Quand il a été sacré lauréat du Prix découvertes RFI en 2008, son nom de scène Mikea était plus connu que Théo Rakotovao. D’autant plus qu’il met en avant le « beko » de sa région d’origine.

Mikea ou Théo Rakotovao
Mikea ou Théo Rakotovao

Avant ce succès à la RFI, il était déjà finaliste du prix Musique de l’océan Indien l’année précédente.

Jaojoby

Vous connaissez sûrement le « Roi du salegy » ou Eusèbe Jaojoby, le chanteur et chorégraphe au « lamba » traditionnel.

Eusèbe Jaojoby, le Roi du salegy
Eusèbe Jaojoby, le Roi du salegy

Il a commencé à se produire en 1972 (oui, ça date !) et a enregistré deux 45 tours en 1976 avant de sortir son premier album en 1992. Durant son (long) parcours à l’international, il a participé à diverses rencontres et festivals notamment à la Réunion, en France, au Canada, et aux États-Unis. Le concert qu’il a donné en 2008 à l’Olympia de Paris a marqué d’une pierre blanche sa grande carrière au niveau mondial.

Patsy

En restant attentif à cette liste, vous remarquerez sûrement la domination de la catégorie masculine au détriment de la féminine. Eh bien voici Patsy, la Malgache à la voix d’ange !

Patsy a cartonné en 1988 avec son titre « Liverpool »
Patsy a cartonné en 1988 avec son titre « Liverpool »

Patsy est aussi une chanteuse à succès un peu différente par rapport à tous ceux qui ont été cités précédemment. En effet, c’est une chanteuse française d’origine malgache (de son père puisqu’elle est née Patsy Ranarijaona).

En 1988 et 1989, elle s’est fait connaître avec ses titres « Liverpool » et « Comme un appel », tirés de son album « Tout contre ». Un carton : elle a été classée à la 17e place au top 50. Ne voulant pas renier ses origines malgaches, elle a décidé de sortir un album (le 4e) en 1995, qui illustre très bien cette redécouverte de Madagascar : « Les Voix sacrées – Traditions malgaches – Pi maso ». À travers son art, elle s’est battue pour qu’il y ait plus d’hôpitaux et d’écoles à Madagascar.

Les Surfs

Ça aurait été injuste de ne pas inclure ces légendes dans cette liste.
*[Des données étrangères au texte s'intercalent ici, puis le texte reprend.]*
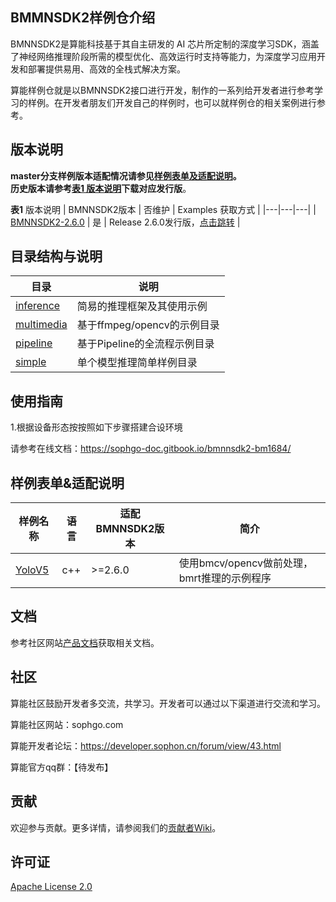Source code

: ## BMMNSDK2样例仓介绍
   
BMNNSDK2是算能科技基于其自主研发的 AI 芯片所定制的深度学习SDK，涵盖了神经网络推理阶段所需的模型优化、高效运行时支持等能力，为深度学习应用开发和部署提供易用、高效的全栈式解决方案。

算能样例仓就是以BMNNSDK2接口进行开发，制作的一系列给开发者进行参考学习的样例。在开发者朋友们开发自己的样例时，也可以就样例仓的相关案例进行参考。

## 版本说明

**master分支样例版本适配情况请参见[样例表单及适配说明](#Version-of-samples)。     
历史版本请参考[表1 版本说明](#Version-Description)下载对应发行版**。

**表1** 版本说明<a name="Version-Description"></a>
| BMNNSDK2版本 | 否维护 | Examples 获取方式 |
|---|---|---|
| [BMNNSDK2-2.6.0](https://sophon-file.sophon.cn/sophon-prod-s3/drive/21/12/16/16/bmnnsdk2_bm1684_v2.6.0.zip) | 是 | Release 2.6.0发行版，[点击跳转](https://github.com/sophon-ai-algo/examples/releases/v2.5.0) |


## 目录结构与说明
| 目录 | 说明 |
|---|---|
| [inference](./inference) | 简易的推理框架及其使用示例 |
| [multimedia](./multimedia) | 基于ffmpeg/opencv的示例目录 |
| [pipeline](./pipeline) | 基于Pipeline的全流程示例目录 | 
| [simple](./simple) | 单个模型推理简单样例目录 |
 

## 使用指南

1.根据设备形态按按照如下步骤搭建合设环境

请参考在线文档：https://sophgo-doc.gitbook.io/bmnnsdk2-bm1684/

## 样例表单&适配说明<a name="Version-of-samples"></a>

| 样例名称 | 语言 | 适配BMNNSDK2版本 | 简介 |
|---|---|---|---|
| [YoloV5](./simple/yolov5) |  c++ | >=2.6.0 | 使用bmcv/opencv做前处理，bmrt推理的示例程序 |

## 文档

参考社区网站[产品文档](https://developer.sophon.cn/document/index.html)获取相关文档。

## 社区

算能社区鼓励开发者多交流，共学习。开发者可以通过以下渠道进行交流和学习。

算能社区网站：sophgo.com

算能开发者论坛：https://developer.sophon.cn/forum/view/43.html

算能官方qq群：【待发布】

## 贡献

欢迎参与贡献。更多详情，请参阅我们的[贡献者Wiki](./CONTRIBUTING_CN.md)。

## 许可证
[Apache License 2.0](LICENSE)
Ce groupe de chanteurs composé de 6 frères et sœurs a débuté sa carrière en 1959 sous le nom de « Rabaraona Frères et Sœurs », avant de se rebaptiser en « Béryls ».

Encore enfants, les Béryls ont vu leur carrière être lancée parallèlement avec la célébration de l’indépendance du pays. Ils sont ainsi devenus des symboles de réussite et d’espoir pour un pays enfin libéré de la colonisation.

Les surfs reprenaient la majorité des grands tubes de l'époque
Les Surfs reprenaient la majorité des grands tubes de l’époque

À l’époque, ils faisaient des représentations avec des artistes locaux de renom, comme Henri Ratsimbazafy, et charmaient tout le public malgache durant leur tournée. En remportant un concours de chant organisé par une radio locale en 1963, ils ont pu représenter Madagascar à Paris, à l’occasion d’une cérémonie d’inauguration d’une chaîne de l’ORTF. Non contents de conquérir le public français par leurs voix, les Béryls se sont aussi fait remarquer par le label Festival. Ainsi, c’est avec le producteur Roger Marouani que leur carrière internationale a débuté.

Devenus les Surfs (car Béryls n’était pas assez aguicheur semblait-il), ils se produisaient sur les scènes européennes et américaines, en s’affichant avec des stars internationales telles que Jacques Brel, Enrico Macias, Stevie Wonder et The Rolling Stones.

Rakoto Frah

Rakoto Frah, le maître de la flûte traditionnelle malgache
Rakoto Frah, le maître de la flûte traditionnelle malgache

L’incontestable maître du « sodina » (la flûte), de son vrai nom Philibert Rabezoza Rakoto, est l’un des premiers à populariser la musique malgache à l’étranger au début des années 1950.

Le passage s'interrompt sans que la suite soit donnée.